Gandhi
Tagore’a Karşı
1900 lü
yılların ilk yarısında Hindistan’ın yetiştirdiği en ünlü iki
kişi, iki dost Gandhi ile Tagore idi.
Gandhi Tagore’a ‘Guride’ (büyük Üstad),
Tagore ise Gandhi’ye ‘Mahatma’ (Büyük Ruh)
derdi. Tagore her ne kadar Hint bilgeliyle
kaynaştırmak istediyse de Batı Kültürü’ne fazlasıyla açıktı.
Gandhi, Batı ile anlaşabiliyor, ancak geleneksel tüm
değerleri yaşamına geçiriyor ve Milliyetçi bir mücadele
yöntemi geliştiriyordu. Belki de temel sayılabilecek bu ve
bunun getirdiği görüş ayrılıkları onların ruh kardeşliğine
ve izledikleri bağımsızlık mücadelesine yansımadı. Olsa olsa
patika değiştirdiler.
Gandhi politik söylemi yetersiz kalınca susup oruç
tutardı. Tagore bu noktada şiirleri, şarkıları,
romanları, oyunları ile iletişimini tamamlarddı. Tagore
Fildişi kulesinde idi, sakin.

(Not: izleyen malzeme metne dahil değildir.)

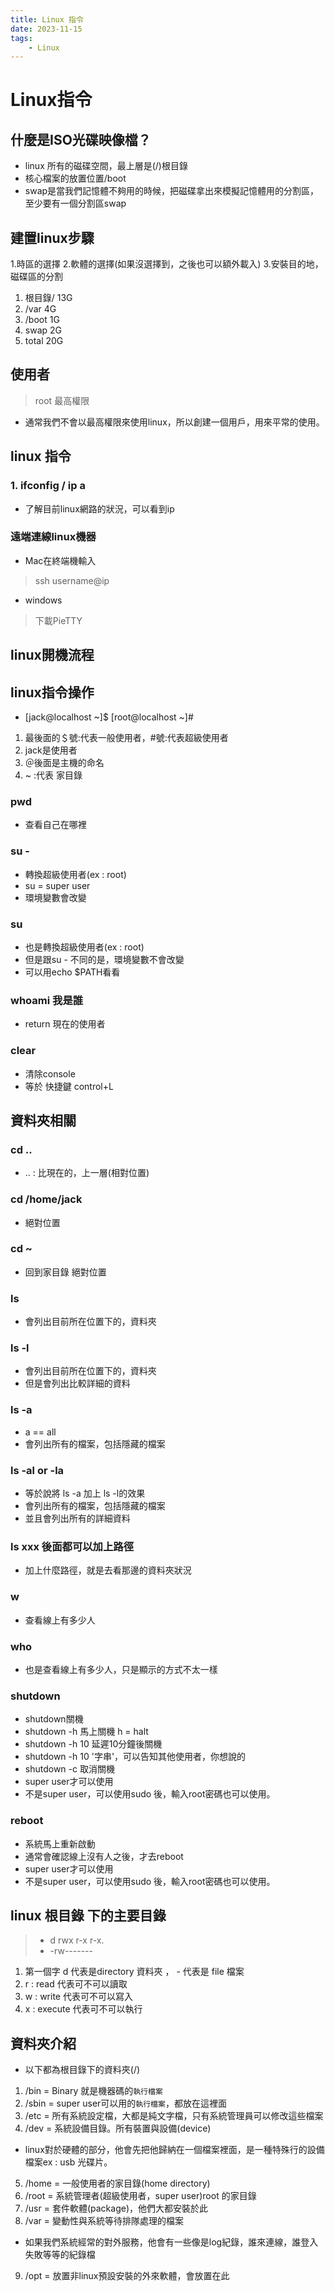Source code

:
 ```yaml
---
title: Linux 指令
date: 2023-11-15
tags: 
    - Linux
---
```

# Linux指令
## 什麼是ISO光碟映像檔？

- linux 所有的磁碟空間，最上層是(/)根目錄
- 核心檔案的放置位置/boot
- swap是當我們記憶體不夠用的時候，把磁碟拿出來模擬記憶體用的分割區，至少要有一個分割區swap

## 建置linux步驟
1.時區的選擇
2.軟體的選擇(如果沒選擇到，之後也可以額外載入)
3.安裝目的地，磁碟區的分割
  1. 根目錄/ 13G
  2. /var   4G
  3. /boot  1G
  4. swap   2G
  5. total  20G

## 使用者
  > root 最高權限
  - 通常我們不會以最高權限來使用linux，所以創建一個用戶，用來平常的使用。

## linux 指令

### 1. ifconfig / ip a
  - 了解目前linux網路的狀況，可以看到ip

### 遠端連線linux機器
- Mac在終端機輸入
> ssh username@ip
- windows
> 下載PieTTY


## linux開機流程


## linux指令操作
- [jack@localhost ~]$ [root@localhost ~]#
1. 最後面的＄號:代表一般使用者，#號:代表超級使用者
2. jack是使用者
3. ＠後面是主機的命名
4. ~ :代表 家目錄

### pwd
- 查看自己在哪裡

### su - 
- 轉換超級使用者(ex : root)
- su = super user
- 環境變數會改變

### su 
- 也是轉換超級使用者(ex : root)
- 但是跟su - 不同的是，環境變數不會改變
- 可以用echo $PATH看看

### whoami 我是誰
- return 現在的使用者

### clear 
- 清除console
- 等於 快捷鍵 control+L

## 資料夾相關
### cd ..
- .. : 比現在的，上一層(相對位置)

### cd /home/jack
- 絕對位置

### cd ~
- 回到家目錄 絕對位置

### ls
- 會列出目前所在位置下的，資料夾

### ls -l
- 會列出目前所在位置下的，資料夾
- 但是會列出比較詳細的資料

### ls -a 
- a == all
- 會列出所有的檔案，包括隱藏的檔案

### ls -al or -la
- 等於說將 ls -a 加上 ls -l的效果
- 會列出所有的檔案，包括隱藏的檔案
- 並且會列出所有的詳細資料

### ls xxx 後面都可以加上路徑
- 加上什麼路徑，就是去看那邊的資料夾狀況

### w 
- 查看線上有多少人

### who
- 也是查看線上有多少人，只是顯示的方式不太一樣

### shutdown 
- shutdown關機
- shutdown -h 馬上關機 h = halt
- shutdown -h 10 延遲10分鐘後關機
- shutdown -h 10 '字串'，可以告知其他使用者，你想說的
- shutdown -c 取消關機
- super user才可以使用
- 不是super user，可以使用sudo 後，輸入root密碼也可以使用。

### reboot
- 系統馬上重新啟動
- 通常會確認線上沒有人之後，才去reboot
- super user才可以使用
- 不是super user，可以使用sudo 後，輸入root密碼也可以使用。

## linux 根目錄 下的主要目錄
> - d rwx r-x r-x.
> - -rw------- 
1. 第一個字 d 代表是directory 資料夾 ， - 代表是 file 檔案
2. r : read    代表可不可以讀取
3. w : write   代表可不可以寫入
4. x : execute 代表可不可以執行


## 資料夾介紹
- 以下都為根目錄下的資料夾(/)
1. /bin = Binary 就是機器碼的`執行檔案`
2. /sbin = super user可以用的`執行檔案`，都放在這裡面
3. /etc = 所有系統設定檔，大都是純文字檔，只有系統管理員可以修改這些檔案
4. /dev = 系統設備目錄。所有裝置與設備(device)
- linux對於硬體的部分，他會先把他歸納在一個檔案裡面，是一種特殊行的設備檔案ex : usb 光碟片。
5. /home = 一般使用者的家目錄(home directory)
6. /root = 系統管理者(超級使用者，super user)root 的家目錄
7. /usr = 套件軟體(package)，他們大都安裝於此
8. /var = 變動性與系統等待排隊處理的檔案
- 如果我們系統經常的對外服務，他會有一些像是log紀錄，誰來連線，誰登入失敗等等的紀錄檔
9. /opt = 放置非linux預設安裝的外來軟體，會放置在此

Gandhi pazarın,
meydanın, halkın ortasında. Kazınmış saçları, zayıflığı,
çıplaklığı, sadeliği ile ermiş gibiydi. Tagore ise
uzun, beyaz saçı sakalı ile gösterişli, zengin ve soylu bir
aydındı. Batı’ya açık dünyasında Tagore tüketime asla
karşı değilken, Gandhi neredeyse tüm dünya
nimetlrinden vaz geçecekti. Tagore zaman zaman aydın
safdilliği ile , ‘İngiliz valilerine yazılacak kusursuz,
yalın mektuplarla’ Hindistan’ın bağımsızlığının
kazanılacağını umuyordu. Gandhi ise özgün yöntemi
şöyle açıklıyordu: ‘Yeni bir tarzda savaşım gerekir.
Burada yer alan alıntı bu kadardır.